WHAT IS EXPECTED>
Copy out all the entries exactly.

Items from a data source:

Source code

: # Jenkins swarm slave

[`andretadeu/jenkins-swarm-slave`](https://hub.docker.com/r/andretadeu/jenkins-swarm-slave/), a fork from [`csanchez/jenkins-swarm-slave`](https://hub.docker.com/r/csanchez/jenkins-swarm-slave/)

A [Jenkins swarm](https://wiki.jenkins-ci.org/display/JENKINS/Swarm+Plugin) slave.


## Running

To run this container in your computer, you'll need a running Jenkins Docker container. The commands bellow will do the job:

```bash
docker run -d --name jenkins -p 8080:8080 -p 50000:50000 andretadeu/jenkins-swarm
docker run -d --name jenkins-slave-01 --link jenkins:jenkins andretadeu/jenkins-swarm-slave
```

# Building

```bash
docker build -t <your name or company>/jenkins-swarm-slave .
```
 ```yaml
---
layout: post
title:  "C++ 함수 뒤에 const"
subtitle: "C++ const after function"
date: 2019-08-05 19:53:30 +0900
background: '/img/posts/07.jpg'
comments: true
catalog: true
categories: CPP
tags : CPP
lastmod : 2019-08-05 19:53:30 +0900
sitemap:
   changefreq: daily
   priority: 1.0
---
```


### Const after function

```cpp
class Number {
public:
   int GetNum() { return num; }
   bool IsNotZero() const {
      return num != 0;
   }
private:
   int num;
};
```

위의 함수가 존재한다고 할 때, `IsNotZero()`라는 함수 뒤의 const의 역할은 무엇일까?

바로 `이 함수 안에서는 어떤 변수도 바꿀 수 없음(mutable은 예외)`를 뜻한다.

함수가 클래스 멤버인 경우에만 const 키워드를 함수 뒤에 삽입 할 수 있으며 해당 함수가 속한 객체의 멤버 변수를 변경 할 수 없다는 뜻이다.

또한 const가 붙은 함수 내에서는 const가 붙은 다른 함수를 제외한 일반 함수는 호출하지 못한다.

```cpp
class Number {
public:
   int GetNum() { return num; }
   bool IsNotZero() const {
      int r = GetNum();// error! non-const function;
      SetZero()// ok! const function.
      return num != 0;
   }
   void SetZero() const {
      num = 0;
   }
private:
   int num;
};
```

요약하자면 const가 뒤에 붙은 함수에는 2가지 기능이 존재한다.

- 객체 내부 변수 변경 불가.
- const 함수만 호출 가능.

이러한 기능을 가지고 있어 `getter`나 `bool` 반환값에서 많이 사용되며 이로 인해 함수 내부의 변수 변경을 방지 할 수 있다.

SOLUTION FOR THIS TASK>
Source code

: # Jenkins swarm slave

[`andretadeu/jenkins-swarm-slave`](https://hub.docker.com/r/andretadeu/jenkins-swarm-slave/), a fork from [`csanchez/jenkins-swarm-slave`](https://hub.docker.com/r/csanchez/jenkins-swarm-slave/)

A [Jenkins swarm](https://wiki.jenkins-ci.org/display/JENKINS/Swarm+Plugin) slave.


## Running

To run this container in your computer, you'll need a running Jenkins Docker container. The commands bellow will do the job:

```bash
docker run -d --name jenkins -p 8080:8080 -p 50000:50000 andretadeu/jenkins-swarm
docker run -d --name jenkins-slave-01 --link jenkins:jenkins andretadeu/jenkins-swarm-slave
```

# Building

```bash
docker build -t <your name or company>/jenkins-swarm-slave .
```
 ```yaml
---
layout: post
title:  "C++ 함수 뒤에 const"
subtitle: "C++ const after function"
date: 2019-08-05 19:53:30 +0900
background: '/img/posts/07.jpg'
comments: true
catalog: true
categories: CPP
tags : CPP
lastmod : 2019-08-05 19:53:30 +0900
sitemap:
   changefreq: daily
   priority: 1.0
---
```


### Const after function

```cpp
class Number {
public:
   int GetNum() { return num; }
   bool IsNotZero() const {
      return num != 0;
   }
private:
   int num;
};
```

위의 함수가 존재한다고 할 때, `IsNotZero()`라는 함수 뒤의 const의 역할은 무엇일까?

바로 `이 함수 안에서는 어떤 변수도 바꿀 수 없음(mutable은 예외)`를 뜻한다.

함수가 클래스 멤버인 경우에만 const 키워드를 함수 뒤에 삽입 할 수 있으며 해당 함수가 속한 객체의 멤버 변수를 변경 할 수 없다는 뜻이다.

또한 const가 붙은 함수 내에서는 const가 붙은 다른 함수를 제외한 일반 함수는 호출하지 못한다.

```cpp
class Number {
public:
   int GetNum() { return num; }
   bool IsNotZero() const {
      int r = GetNum();// error! non-const function;
      SetZero()// ok! const function.
      return num != 0;
   }
   void SetZero() const {
      num = 0;
   }
private:
   int num;
};
```

요약하자면 const가 뒤에 붙은 함수에는 2가지 기능이 존재한다.

- 객체 내부 변수 변경 불가.
- const 함수만 호출 가능.

이러한 기능을 가지고 있어 `getter`나 `bool` 반환값에서 많이 사용되며 이로 인해 함수 내부의 변수 변경을 방지 할 수 있다.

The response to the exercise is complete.